Work item: List every line in this data where the string "isKeyword" occurs.

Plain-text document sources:
----

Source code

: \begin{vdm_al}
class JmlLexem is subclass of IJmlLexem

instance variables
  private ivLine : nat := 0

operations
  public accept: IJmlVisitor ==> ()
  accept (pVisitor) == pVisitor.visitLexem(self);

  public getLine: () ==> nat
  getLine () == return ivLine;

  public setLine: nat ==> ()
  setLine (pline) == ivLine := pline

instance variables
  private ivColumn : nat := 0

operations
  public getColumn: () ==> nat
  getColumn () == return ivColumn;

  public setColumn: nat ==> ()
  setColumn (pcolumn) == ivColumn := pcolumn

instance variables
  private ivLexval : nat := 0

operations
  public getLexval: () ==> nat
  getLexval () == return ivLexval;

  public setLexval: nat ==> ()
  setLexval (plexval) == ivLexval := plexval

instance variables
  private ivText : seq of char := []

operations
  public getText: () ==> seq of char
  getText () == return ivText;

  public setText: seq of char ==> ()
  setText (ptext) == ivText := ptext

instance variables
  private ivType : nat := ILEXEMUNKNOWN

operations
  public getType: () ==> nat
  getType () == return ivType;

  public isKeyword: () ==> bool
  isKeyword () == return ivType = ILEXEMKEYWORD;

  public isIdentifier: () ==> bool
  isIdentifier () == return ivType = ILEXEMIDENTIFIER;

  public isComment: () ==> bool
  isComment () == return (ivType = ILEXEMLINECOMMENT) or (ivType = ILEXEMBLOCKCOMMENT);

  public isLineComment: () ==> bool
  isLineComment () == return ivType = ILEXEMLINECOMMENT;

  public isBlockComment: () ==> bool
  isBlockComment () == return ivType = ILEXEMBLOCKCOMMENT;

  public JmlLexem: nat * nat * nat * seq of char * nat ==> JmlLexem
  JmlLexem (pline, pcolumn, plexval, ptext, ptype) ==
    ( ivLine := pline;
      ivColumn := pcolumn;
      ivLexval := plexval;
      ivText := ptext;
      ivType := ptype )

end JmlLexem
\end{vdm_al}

----

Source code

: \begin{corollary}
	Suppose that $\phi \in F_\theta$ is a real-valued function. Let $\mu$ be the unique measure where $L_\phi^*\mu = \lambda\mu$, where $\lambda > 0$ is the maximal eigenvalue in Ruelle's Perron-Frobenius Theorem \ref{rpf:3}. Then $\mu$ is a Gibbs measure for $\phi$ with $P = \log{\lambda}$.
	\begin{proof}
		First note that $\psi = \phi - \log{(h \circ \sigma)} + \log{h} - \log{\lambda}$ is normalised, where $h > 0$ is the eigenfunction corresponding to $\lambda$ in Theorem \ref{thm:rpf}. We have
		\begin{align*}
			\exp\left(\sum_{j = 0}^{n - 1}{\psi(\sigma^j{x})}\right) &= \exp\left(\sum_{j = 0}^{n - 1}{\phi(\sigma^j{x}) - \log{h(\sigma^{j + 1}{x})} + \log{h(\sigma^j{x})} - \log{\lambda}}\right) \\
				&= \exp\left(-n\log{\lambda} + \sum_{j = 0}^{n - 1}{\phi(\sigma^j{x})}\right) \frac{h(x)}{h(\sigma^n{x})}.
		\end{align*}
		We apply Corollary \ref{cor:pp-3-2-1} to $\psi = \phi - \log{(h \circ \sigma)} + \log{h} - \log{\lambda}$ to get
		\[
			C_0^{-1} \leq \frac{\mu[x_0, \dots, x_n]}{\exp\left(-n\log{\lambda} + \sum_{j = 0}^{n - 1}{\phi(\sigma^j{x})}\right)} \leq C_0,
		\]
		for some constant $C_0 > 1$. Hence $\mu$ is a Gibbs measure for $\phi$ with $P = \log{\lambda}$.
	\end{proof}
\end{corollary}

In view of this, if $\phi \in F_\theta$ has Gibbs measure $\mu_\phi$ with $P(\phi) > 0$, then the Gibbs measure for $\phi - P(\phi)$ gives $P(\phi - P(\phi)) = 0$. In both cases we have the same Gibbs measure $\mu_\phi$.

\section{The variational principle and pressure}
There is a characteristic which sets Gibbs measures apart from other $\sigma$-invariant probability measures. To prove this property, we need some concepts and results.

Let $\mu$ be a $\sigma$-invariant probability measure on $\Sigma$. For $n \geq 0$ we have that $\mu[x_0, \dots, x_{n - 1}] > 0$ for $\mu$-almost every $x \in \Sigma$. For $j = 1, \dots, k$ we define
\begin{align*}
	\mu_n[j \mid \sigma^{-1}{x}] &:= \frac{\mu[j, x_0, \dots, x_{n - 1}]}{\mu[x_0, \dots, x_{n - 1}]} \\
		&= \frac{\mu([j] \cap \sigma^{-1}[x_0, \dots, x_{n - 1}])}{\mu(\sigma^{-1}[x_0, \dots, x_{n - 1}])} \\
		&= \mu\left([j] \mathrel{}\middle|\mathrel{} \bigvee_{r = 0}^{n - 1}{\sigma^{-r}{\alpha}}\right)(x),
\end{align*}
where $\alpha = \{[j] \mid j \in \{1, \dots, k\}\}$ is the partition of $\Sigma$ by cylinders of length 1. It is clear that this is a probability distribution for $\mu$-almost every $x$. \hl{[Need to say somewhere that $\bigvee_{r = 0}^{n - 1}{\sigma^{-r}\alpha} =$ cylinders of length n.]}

----

Task result:
  public isKeyword: () ==> bool
  isKeyword () == return ivType = ILEXEMKEYWORD;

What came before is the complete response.